*** Opening TASK INPUTS ***
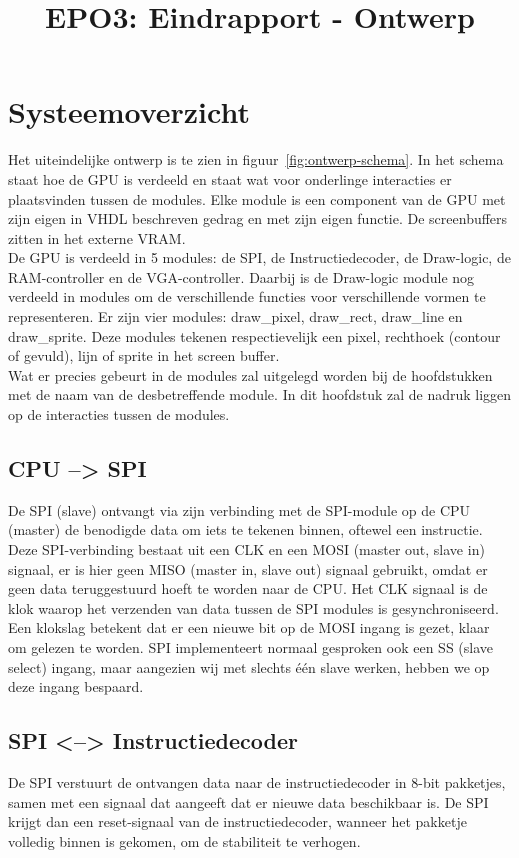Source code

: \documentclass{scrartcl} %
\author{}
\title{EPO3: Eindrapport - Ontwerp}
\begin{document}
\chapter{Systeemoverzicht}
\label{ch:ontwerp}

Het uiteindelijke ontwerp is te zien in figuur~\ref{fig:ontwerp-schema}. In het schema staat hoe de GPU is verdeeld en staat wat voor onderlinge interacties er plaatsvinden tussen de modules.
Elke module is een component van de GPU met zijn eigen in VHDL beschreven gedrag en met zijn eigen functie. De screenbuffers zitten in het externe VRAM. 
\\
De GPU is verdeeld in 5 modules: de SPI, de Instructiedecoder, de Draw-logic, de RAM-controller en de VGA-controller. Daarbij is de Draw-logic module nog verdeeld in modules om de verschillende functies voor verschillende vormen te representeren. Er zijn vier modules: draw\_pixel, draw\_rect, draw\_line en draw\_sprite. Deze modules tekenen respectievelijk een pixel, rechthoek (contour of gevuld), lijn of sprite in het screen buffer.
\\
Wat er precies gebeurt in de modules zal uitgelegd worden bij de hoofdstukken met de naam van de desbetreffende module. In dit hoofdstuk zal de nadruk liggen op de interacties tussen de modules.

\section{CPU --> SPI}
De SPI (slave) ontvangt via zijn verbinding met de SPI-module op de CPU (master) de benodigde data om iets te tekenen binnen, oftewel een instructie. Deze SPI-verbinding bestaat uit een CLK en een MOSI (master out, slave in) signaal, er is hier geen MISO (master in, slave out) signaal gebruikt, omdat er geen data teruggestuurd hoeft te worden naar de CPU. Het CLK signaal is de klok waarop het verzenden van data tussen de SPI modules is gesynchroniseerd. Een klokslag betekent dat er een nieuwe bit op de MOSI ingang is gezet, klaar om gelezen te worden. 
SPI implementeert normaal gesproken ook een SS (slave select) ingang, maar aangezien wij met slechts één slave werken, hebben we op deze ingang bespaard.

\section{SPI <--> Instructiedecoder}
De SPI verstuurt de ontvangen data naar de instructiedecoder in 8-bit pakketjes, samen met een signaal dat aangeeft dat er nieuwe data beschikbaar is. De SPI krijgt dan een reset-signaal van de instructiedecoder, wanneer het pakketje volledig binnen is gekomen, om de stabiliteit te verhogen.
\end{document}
*** Closing TASK INPUTS ***
*** Opening TASK INPUTS ***
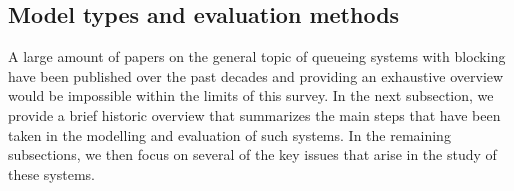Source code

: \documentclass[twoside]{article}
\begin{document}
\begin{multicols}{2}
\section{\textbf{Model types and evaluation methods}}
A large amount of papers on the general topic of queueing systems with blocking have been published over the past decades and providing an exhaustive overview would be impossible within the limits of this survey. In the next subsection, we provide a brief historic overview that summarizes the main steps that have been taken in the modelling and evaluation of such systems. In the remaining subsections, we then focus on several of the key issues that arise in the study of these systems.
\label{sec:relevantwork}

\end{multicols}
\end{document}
*** Closing TASK INPUTS ***
_EXERCISE INSTRUCTIONS_
Read the entries and select each line where the word "documentclass" is found.

_WRITTEN ANSWER_
: \documentclass{scrartcl} %
: \documentclass[twoside]{article}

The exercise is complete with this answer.